# best warm clothes for coyote hunting ?



## trappermrd (Jun 28, 2007)

just wondering what you guys are wearing in this -10 ND weather coyote hunting. just cannot take this cold calling for coyotes. at age 50 can not take the cold like i use too. ha ha. has any one been using this heated clothing ( one of the sponsers ) in this super cold weather ? . thanks. marty


----------



## barebackjack (Sep 5, 2006)

Wool!

Merino wool long johns, wool sweater, and wool pants under the white suit.


----------



## farmerj (Jun 19, 2004)

slip some of the hand warmers inside your winter gear. Just don't put em up against your skin.

http://www.heatmax.com/HotHands/survivalheatpack.htm

Years ago I started to slip them inside my shirt and into my lower back.

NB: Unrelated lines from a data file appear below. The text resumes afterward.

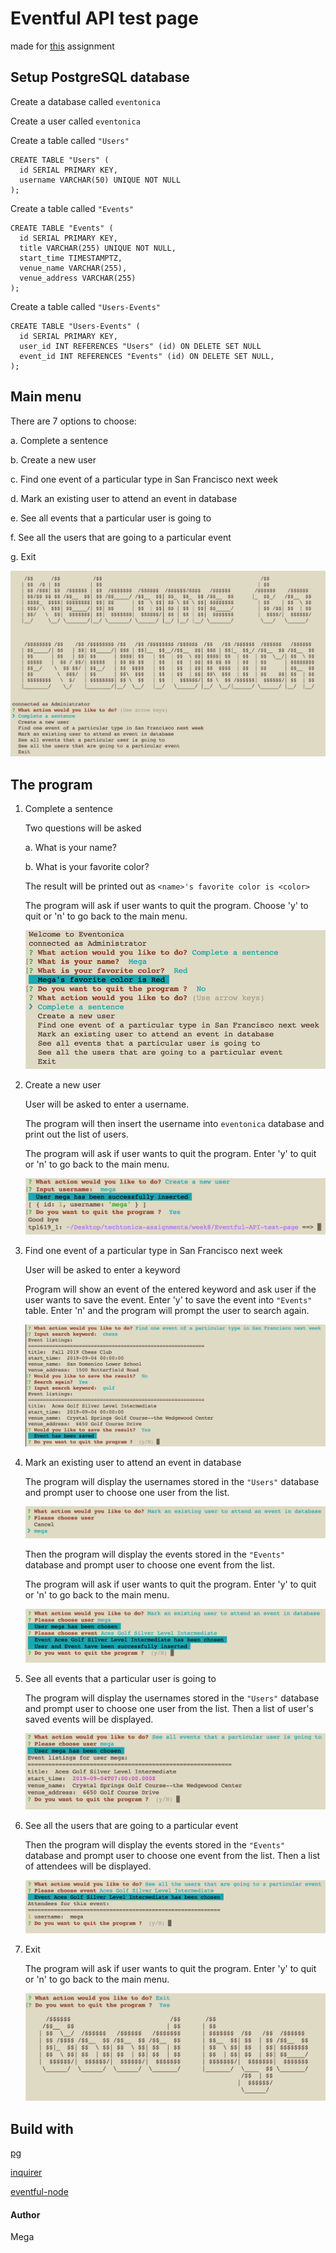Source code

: # Eventful API test page

made for [this](https://github.com/Techtonica/curriculum/blob/master/projects/eventonica-project.md) assignment

## Setup PostgreSQL database

Create a database called `eventonica`

Create a user called `eventonica`

Create a table called `"Users"`

    CREATE TABLE "Users" (
      id SERIAL PRIMARY KEY,
      username VARCHAR(50) UNIQUE NOT NULL
    );

Create a table called `"Events"`

    CREATE TABLE "Events" (
      id SERIAL PRIMARY KEY,
      title VARCHAR(255) UNIQUE NOT NULL,
      start_time TIMESTAMPTZ,
      venue_name VARCHAR(255),
      venue_address VARCHAR(255)
    );

Create a table called `"Users-Events"`

    CREATE TABLE "Users-Events" (
      id SERIAL PRIMARY KEY,
      user_id INT REFERENCES "Users" (id) ON DELETE SET NULL
      event_id INT REFERENCES "Events" (id) ON DELETE SET NULL,
    );

## Main menu

   There are 7 options to choose:

   a. Complete a sentence

   b. Create a new user

   c. Find one event of a particular type in San Francisco next week

   d. Mark an existing user to attend an event in database

   e. See all events that a particular user is going to

   f. See all the users that are going to a particular event

   g. Exit

   ![](./images/main_menu.png)

## The program

1. Complete a sentence

   Two questions will be asked

   a. What is your name?

   b. What is your favorite color?

   The result will be printed out as `<name>'s favorite color is <color>`

   The program will ask if user wants to quit the program. Choose 'y' to quit or 'n' to go back to the main menu.

   ![](./images/complete_a_sentence.png)

2. Create a new user

   User will be asked to enter a username.

   The program will then insert the username into `eventonica` database and print out the list of users.

   The program will ask if user wants to quit the program. Enter 'y' to quit or 'n' to go back to the main menu.

   ![](./images/create_a_new_user.png)

3. Find one event of a particular type in San Francisco next week

   User will be asked to enter a keyword

   Program will show an event of the entered keyword and ask user if the user wants to save the event. Enter 'y' to save the event into `"Events"` table. Enter 'n' and the program will prompt the user to search again.

   ![](./images/find_and_save_an_event.png)

4. Mark an existing user to attend an event in database

   The program will display the usernames stored in the `"Users"` database and prompt user to choose one user from the list.

   ![](./images/link_user_event_1.png)

   Then the program will display the events stored in the `"Events"` database and prompt user to choose one event from the list.

   The program will ask if user wants to quit the program. Enter 'y' to quit or 'n' to go back to the main menu.

   ![](./images/link_user_event_2.png)

5. See all events that a particular user is going to

   The program will display the usernames stored in the `"Users"` database and prompt user to choose one user from the list. Then a list of user's saved events will be displayed.

   ![](./images/display_user_events.png)

6. See all the users that are going to a particular event

   Then the program will display the events stored in the `"Events"` database and prompt user to choose one event from the list. Then a list of attendees will be displayed.

   ![](./images/display_event_attendees.png)

7. Exit

   The program will ask if user wants to quit the program. Enter 'y' to quit or 'n' to go back to the main menu.

   ![](./images/good_bye.png)

## Build with

[pg](https://node-postgres.com/)

[inquirer](https://github.com/SBoudrias/Inquirer.js/)

[eventful-node](http://api.eventful.com/)

#### Author

Mega

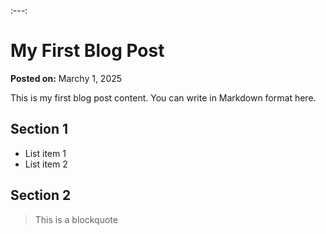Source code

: :---: 
# My First Blog Post

**Posted on:** Marchy 1, 2025

This is my first blog post content. You can write in Markdown format here.

## Section 1
- List item 1
- List item 2

## Section 2
> This is a blockquote
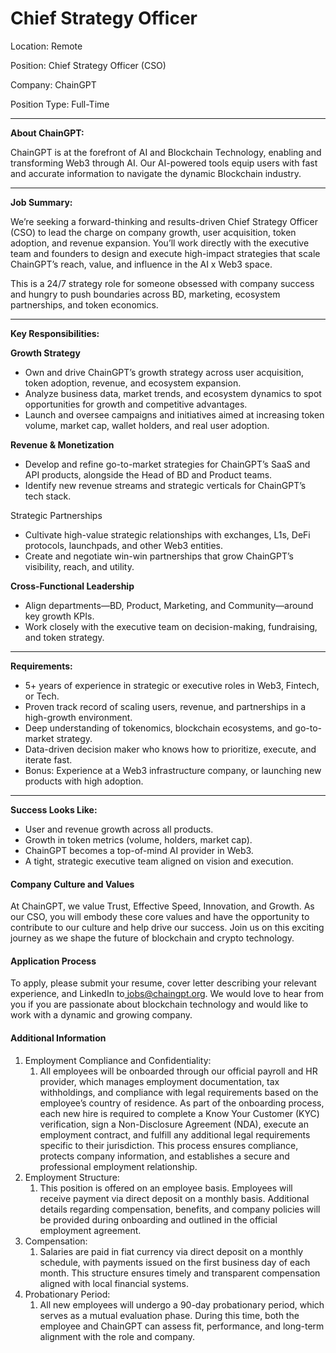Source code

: # Chief Strategy Officer

Location: Remote

Position: Chief Strategy Officer (CSO)

Company: ChainGPT

Position Type: Full-Time

***

**About ChainGPT:**

ChainGPT is at the forefront of AI and Blockchain Technology, enabling and transforming Web3 through AI. Our AI-powered tools equip users with fast and accurate information to navigate the dynamic Blockchain industry.&#x20;

***

**Job Summary:**

We’re seeking a forward-thinking and results-driven Chief Strategy Officer (CSO) to lead the charge on company growth, user acquisition, token adoption, and revenue expansion. You’ll work directly with the executive team and founders to design and execute high-impact strategies that scale ChainGPT’s reach, value, and influence in the AI x Web3 space.

This is a 24/7 strategy role for someone obsessed with company success and hungry to push boundaries across BD, marketing, ecosystem partnerships, and token economics.

***

**Key Responsibilities:**

**Growth Strategy**

* Own and drive ChainGPT’s growth strategy across user acquisition, token adoption, revenue, and ecosystem expansion.
* Analyze business data, market trends, and ecosystem dynamics to spot opportunities for growth and competitive advantages.
* Launch and oversee campaigns and initiatives aimed at increasing token volume, market cap, wallet holders, and real user adoption.

**Revenue & Monetization**

* Develop and refine go-to-market strategies for ChainGPT’s SaaS and API products, alongside the Head of BD and Product teams.
* Identify new revenue streams and strategic verticals for ChainGPT’s tech stack.

Strategic Partnerships

* Cultivate high-value strategic relationships with exchanges, L1s, DeFi protocols, launchpads, and other Web3 entities.
* Create and negotiate win-win partnerships that grow ChainGPT’s visibility, reach, and utility.

**Cross-Functional Leadership**

* Align departments—BD, Product, Marketing, and Community—around key growth KPIs.
* Work closely with the executive team on decision-making, fundraising, and token strategy.

***

**Requirements:**

* 5+ years of experience in strategic or executive roles in Web3, Fintech, or Tech.
* Proven track record of scaling users, revenue, and partnerships in a high-growth environment.
* Deep understanding of tokenomics, blockchain ecosystems, and go-to-market strategy.
* Data-driven decision maker who knows how to prioritize, execute, and iterate fast.
* Bonus: Experience at a Web3 infrastructure company, or launching new products with high adoption.

***

**Success Looks Like:**

* User and revenue growth across all products.
* Growth in token metrics (volume, holders, market cap).
* ChainGPT becomes a top-of-mind AI provider in Web3.
* A tight, strategic executive team aligned on vision and execution.

#### Company Culture and Values

At ChainGPT, we value Trust, Effective Speed, Innovation, and Growth. As our CSO, you will embody these core values and have the opportunity to contribute to our culture and help drive our success. Join us on this exciting journey as we shape the future of blockchain and crypto technology.

#### Application Process

To apply, please submit your resume, cover letter describing your relevant experience, and LinkedIn to[ jobs@chaingpt.org](mailto:jobs@chaingpt.org). We would love to hear from you if you are passionate about blockchain technology and would like to work with a dynamic and growing company.

#### Additional Information

1. Employment Compliance and Confidentiality:
   1. All employees will be onboarded through our official payroll and HR provider, which manages employment documentation, tax withholdings, and compliance with legal requirements based on the employee’s country of residence. As part of the onboarding process, each new hire is required to complete a Know Your Customer (KYC) verification, sign a Non-Disclosure Agreement (NDA), execute an employment contract, and fulfill any additional legal requirements specific to their jurisdiction. This process ensures compliance, protects company information, and establishes a secure and professional employment relationship.
2. Employment Structure:
   1. This position is offered on an employee basis. Employees will receive payment via direct deposit on a monthly basis. Additional details regarding compensation, benefits, and company policies will be provided during onboarding and outlined in the official employment agreement.
3. Compensation:
   1. Salaries are paid in fiat currency via direct deposit on a monthly schedule, with payments issued on the first business day of each month. This structure ensures timely and transparent compensation aligned with local financial systems.
4. Probationary Period:
   1. All new employees will undergo a 90-day probationary period, which serves as a mutual evaluation phase. During this time, both the employee and ChainGPT can assess fit, performance, and long-term alignment with the role and company.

Makes it nice to sit on the stand.

I see we now have a sponsor that is selling shirts for this purpose for $200 or something like that.

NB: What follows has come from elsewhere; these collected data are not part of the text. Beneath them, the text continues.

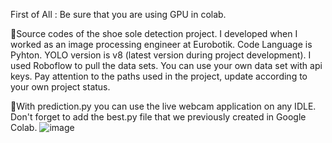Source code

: First of All : Be sure that you are using GPU in colab.

🎯Source codes of the shoe sole detection project. I developed when I worked as an image processing engineer at Eurobotik. Code Language is Pyhton. YOLO version is v8 (latest version during project development). I used Roboflow to pull the data sets. You can use your own data set with api keys. Pay attention to the paths used in the project, update according to your own project status.

🎯With prediction.py you can use the live webcam application on any IDLE. Don't forget to add the best.py file that we previously created in Google Colab.
![image](https://github.com/omertascioglu/YOLOv8-ShoeSoles-Detector/assets/33811400/c4b16591-170d-49db-84fe-fe84065afe82)
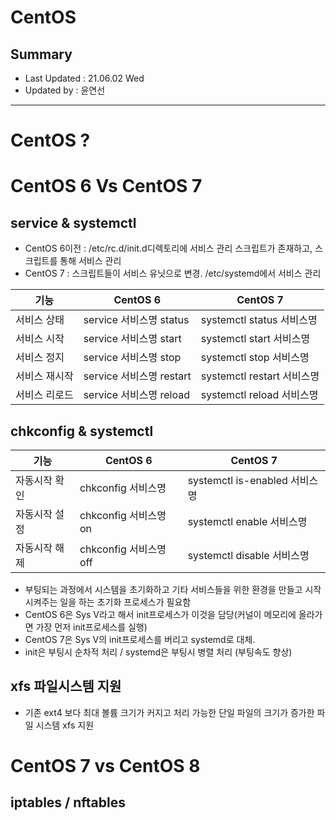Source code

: CentOS
====================================
## Summary
- Last Updated : 21.06.02 Wed    
- Updated by : 윤연선
-----------------------------------

# CentOS ?

# CentOS 6 Vs CentOS 7
## service & systemctl
* CentOS 6이전 : /etc/rc.d/init.d디렉토리에 서비스 관리 스크립트가 존재하고, 스크립트를 통해 서비스 관리
* CentOS 7 : 스크립트들이 서비스 유닛으로 변경. /etc/systemd에서 서비스 관리
   
|기능|CentOS 6|CentOS 7|
|------|---|---|
|서비스 상태|service 서비스명 status|systemctl status 서비스명|
|서비스 시작|service 서비스명 start|systemctl start 서비스명|
|서비스 정지|service 서비스명 stop|systemctl stop 서비스명|
|서비스 재시작|service 서비스명 restart|systemctl restart 서비스명|
|서비스 리로드|service 서비스명 reload|systemctl reload 서비스명|
   

## chkconfig & systemctl
   
|기능|CentOS 6|CentOS 7|
|------|---|---|
|자동시작 확인|chkconfig 서비스명|systemctl is-enabled 서비스명|
|자동시작 설정|chkconfig 서비스명 on|systemctl enable 서비스명|
|자동시작 해제|chkconfig 서비스명 off|systemctl disable 서비스명|


* 부팅되는 과정에서 시스템을 초기화하고 기타 서비스들을 위한 환경을 만들고 시작시켜주는 일을 하는 초기화 프로세스가 필요함
* CentOS 6은 Sys V라고 해서 init프로세스가 이것을 담당(커널이 메모리에 올라가면 가장 먼저 init프로세스를 실행)
* CentOS 7은 Sys V의 init프로세스를 버리고 systemd로 대체. 
* init은 부팅시 순차적 처리 / systemd은 부팅시 병렬 처리 (부팅속도 향상)

## xfs 파일시스템 지원
* 기존 ext4 보다 최대 볼륨 크기가 커지고 처리 가능한 단일 파일의 크기가 증가한 파일 시스템 xfs 지원


# CentOS 7 vs CentOS 8

## iptables / nftables





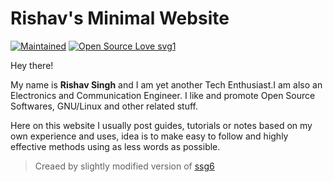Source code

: # Rishav's Minimal Website

[![Maintained](https://img.shields.io/badge/Maintained%3F-yes-green.svg)](https://github.com/rishav-singh-0/)
[![Open Source Love svg1](https://badges.frapsoft.com/os/v1/open-source.svg?v=103)](https://github.com/ellerbrock/open-source-badges/)

Hey there!

My name is **Rishav Singh** and I am yet another Tech Enthusiast.I am also an Electronics and Communication Engineer. 
I like and promote Open Source Softwares, GNU/Linux and other related stuff.

Here on this website I usually post guides, tutorials or notes based on my own experience and uses, 
idea is to make easy to follow and highly effective methods using as less words as possible.

> Creaed by slightly modified version of [ssg6](https://www.romanzolotarev.com/ssg.html)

I would just sew some pockets on the inside of the shirt and slip em in.

Would wait until I got onto the stand though. Walking in with them activated would have you sweatin and getting all wet.

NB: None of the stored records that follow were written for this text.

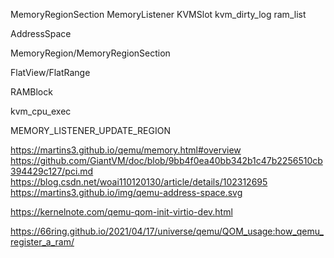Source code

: MemoryRegionSection
MemoryListener
KVMSlot
kvm_dirty_log
ram_list

AddressSpace

MemoryRegion/MemoryRegionSection

FlatView/FlatRange

RAMBlock

kvm_cpu_exec

MEMORY_LISTENER_UPDATE_REGION


https://martins3.github.io/qemu/memory.html#overview
https://github.com/GiantVM/doc/blob/9bb4f0ea40bb342b1c47b2256510cb394429c127/pci.md
https://blog.csdn.net/woai110120130/article/details/102312695
https://martins3.github.io/img/qemu-address-space.svg

https://kernelnote.com/qemu-qom-init-virtio-dev.html


https://66ring.github.io/2021/04/17/universe/qemu/QOM_usage:how_qemu_register_a_ram/

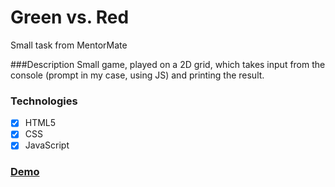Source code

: # Green vs. Red
Small task from MentorMate

###Description
Small game, played on a 2D grid, which takes input from the console (prompt in my case, using JS) and printing the result.

### Technologies
- [x] HTML5
- [x] CSS
- [x] JavaScript

### [Demo](https://jsfiddle.net/amb1tionz/grk3vhfd/)
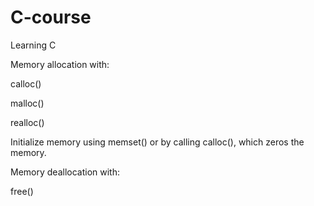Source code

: # C-course
Learning C



Memory allocation with:

calloc()

malloc()

realloc()

Initialize memory using memset() or by calling calloc(), which zeros the memory.



Memory deallocation with:

free()



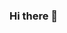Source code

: ### Hi there 👋

<!--
**piyushkumar08/piyushkumar08** is a ✨ _special_ ✨ repository because its `README.md` (this file) appears on your GitHub profile.
 
  - Hi there! I'm Piyush Kumar.
  - Bachelor of Computer Science honours graduate from Hansraj College, Delhi University.
  - I'm currently doing PG program in Data Science from Purdue University, USA.
  - _I'm passionate about using data to_
     - understand cause and effect
     - extract decision making insights
     - make world a better place
     
- ### How to reach me 📫: 
  - [LinkedIn](https://www.linkedin.com/in/piyush-kumar-708826180)
  - Email: piyushkumar1508@gmail.com

-->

Sitting and watching though...Hello, bring on the cold.


----------



## lyonch (Feb 26, 2006)

If you want warm clothes, there is nothing warmer that i have found than kings camo stuff. The only problem with some of there stuff is that it doesn't breath very easy. Just to let you know i hunted in a tournamen last year and the temp on the truck said -27 and the wind was buckin about 20-25 mph. so the windchill was way down there. I had a t-shirt, sweatshirt, kings camo wind defender sweatshirt, then kings camo 4 in 1 parka. Thats what i wore on top and i was get too warm. I also wear hot shot gloves that i can slip a hand warmer in to keep my fingers warm. the only problem i have had a problem keeping warm is that little bit of skin that always shows around the eyes. If you dont want to spend the money on kings camo, i would have the wife or someone you know sew a few pockets in a shirt for you, one on each side of your ribs, and one on the center of your back and one on your chest and put hand warmers in them. just an idea :wink:


----------



## Bgunit68 (Dec 26, 2006)

I have 3 sets of heavy waterproof bibs and jackets. I was at Gander 2 months ago. They had the Browning XPO bibs and jacket (reg $200 each) for 99.97 each. There was a 50% all clearance items that week so it brought them down to $50 each. For that price, why not? Turns out to be the warmest I own. The big thing is ventilation. They breathe great but still keep you war. I'm 6'8" and 300. I tend to sweat when I packing in my climber and gear. The jacket allows moisture to escape and not build up inside the shell. The sleeves are a little short for me (but I do have orangutan arms, 40" sleeve) Granted in Upstate NY we don't get the cold that you guys get. I sat in my stand for 4 hours in 17% weather without getting cold. That's never happened to me before. I wear UnderArmour Cold Gear Base layers. I have the UnderArmour glove/mittens that have a pouch for hand warmers. If it's supposed to get really cold I'll put 2 body warmers (twice the size of the hand warmers) in the inside breast pockets of my jacket. The only bad thing about all that is I have been so warm and comfortable, deer hunting, I've fallen asleep in my tree stand a couple of times (Thank you Hunter Safety Systems and my Summit 180, LOL)


----------



## farmerj (Jun 19, 2004)

trappermrd said:


> just wondering what you guys are wearing in this -10 ND weather coyote hunting. just cannot take this cold calling for coyotes. at age 50 can not take the cold like i use too. ha ha. has any one been using this heated clothing ( one of the sponsers ) in this super cold weather ? . thanks. marty


I layer the layers.

Poly pro inner, denim pants, Polar King Blizzard duck bibs.

Top is:
Light weight poly liner, t-shirt, wool sweater, wool flannel shirt Polar King Blizzard duck coat.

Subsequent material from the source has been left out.